What is being asked:
Return exactly the lines of the records below, starting at the line that contains "但相应地，社区作品只在质量特别突出的情况下可以获得首页展示及奖励。" and ending at the line that contains "- **投稿作品：**通过投", with both of those lines kept.

Entries shown:
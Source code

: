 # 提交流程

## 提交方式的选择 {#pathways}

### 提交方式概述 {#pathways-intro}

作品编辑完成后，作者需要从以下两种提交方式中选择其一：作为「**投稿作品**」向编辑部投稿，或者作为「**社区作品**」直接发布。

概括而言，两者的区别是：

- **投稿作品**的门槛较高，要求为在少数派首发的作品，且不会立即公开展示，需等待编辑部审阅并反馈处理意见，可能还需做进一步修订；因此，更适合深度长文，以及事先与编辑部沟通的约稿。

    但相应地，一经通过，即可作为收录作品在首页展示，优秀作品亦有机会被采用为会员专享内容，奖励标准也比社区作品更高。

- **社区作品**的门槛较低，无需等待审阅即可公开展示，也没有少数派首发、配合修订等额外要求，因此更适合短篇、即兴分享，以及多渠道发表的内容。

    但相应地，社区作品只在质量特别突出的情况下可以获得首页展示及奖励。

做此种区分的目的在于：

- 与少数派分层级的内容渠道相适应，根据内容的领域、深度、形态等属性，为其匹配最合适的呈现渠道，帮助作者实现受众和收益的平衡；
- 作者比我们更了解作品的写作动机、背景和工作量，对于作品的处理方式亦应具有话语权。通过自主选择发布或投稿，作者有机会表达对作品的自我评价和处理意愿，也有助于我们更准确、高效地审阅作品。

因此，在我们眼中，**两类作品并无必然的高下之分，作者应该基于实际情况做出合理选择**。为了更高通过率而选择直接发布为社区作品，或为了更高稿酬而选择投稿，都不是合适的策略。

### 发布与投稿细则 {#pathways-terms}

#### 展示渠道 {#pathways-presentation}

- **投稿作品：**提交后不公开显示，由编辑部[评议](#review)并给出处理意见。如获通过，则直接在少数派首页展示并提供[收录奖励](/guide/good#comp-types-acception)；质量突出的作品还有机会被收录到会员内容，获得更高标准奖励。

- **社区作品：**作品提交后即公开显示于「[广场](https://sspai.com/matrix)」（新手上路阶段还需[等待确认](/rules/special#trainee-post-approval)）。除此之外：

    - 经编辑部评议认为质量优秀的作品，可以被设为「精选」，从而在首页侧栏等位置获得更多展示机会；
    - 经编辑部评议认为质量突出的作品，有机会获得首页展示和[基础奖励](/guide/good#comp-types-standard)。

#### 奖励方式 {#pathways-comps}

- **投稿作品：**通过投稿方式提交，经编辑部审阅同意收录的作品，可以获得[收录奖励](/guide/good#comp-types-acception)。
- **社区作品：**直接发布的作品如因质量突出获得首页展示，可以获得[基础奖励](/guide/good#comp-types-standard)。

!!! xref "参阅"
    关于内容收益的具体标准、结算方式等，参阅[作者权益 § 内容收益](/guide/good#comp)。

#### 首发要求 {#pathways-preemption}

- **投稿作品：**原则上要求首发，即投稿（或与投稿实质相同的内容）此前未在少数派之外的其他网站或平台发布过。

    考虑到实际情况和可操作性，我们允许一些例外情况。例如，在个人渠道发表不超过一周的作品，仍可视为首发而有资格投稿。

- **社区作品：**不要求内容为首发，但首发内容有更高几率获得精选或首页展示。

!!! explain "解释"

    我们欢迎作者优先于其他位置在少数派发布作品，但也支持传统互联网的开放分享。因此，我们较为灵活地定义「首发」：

Task response:
    但相应地，社区作品只在质量特别突出的情况下可以获得首页展示及奖励。

做此种区分的目的在于：

- 与少数派分层级的内容渠道相适应，根据内容的领域、深度、形态等属性，为其匹配最合适的呈现渠道，帮助作者实现受众和收益的平衡；
- 作者比我们更了解作品的写作动机、背景和工作量，对于作品的处理方式亦应具有话语权。通过自主选择发布或投稿，作者有机会表达对作品的自我评价和处理意愿，也有助于我们更准确、高效地审阅作品。

因此，在我们眼中，**两类作品并无必然的高下之分，作者应该基于实际情况做出合理选择**。为了更高通过率而选择直接发布为社区作品，或为了更高稿酬而选择投稿，都不是合适的策略。

### 发布与投稿细则 {#pathways-terms}

#### 展示渠道 {#pathways-presentation}

- **投稿作品：**提交后不公开显示，由编辑部[评议](#review)并给出处理意见。如获通过，则直接在少数派首页展示并提供[收录奖励](/guide/good#comp-types-acception)；质量突出的作品还有机会被收录到会员内容，获得更高标准奖励。

- **社区作品：**作品提交后即公开显示于「[广场](https://sspai.com/matrix)」（新手上路阶段还需[等待确认](/rules/special#trainee-post-approval)）。除此之外：

    - 经编辑部评议认为质量优秀的作品，可以被设为「精选」，从而在首页侧栏等位置获得更多展示机会；
    - 经编辑部评议认为质量突出的作品，有机会获得首页展示和[基础奖励](/guide/good#comp-types-standard)。

#### 奖励方式 {#pathways-comps}

- **投稿作品：**通过投稿方式提交，经编辑部审阅同意收录的作品，可以获得[收录奖励](/guide/good#comp-types-acception)。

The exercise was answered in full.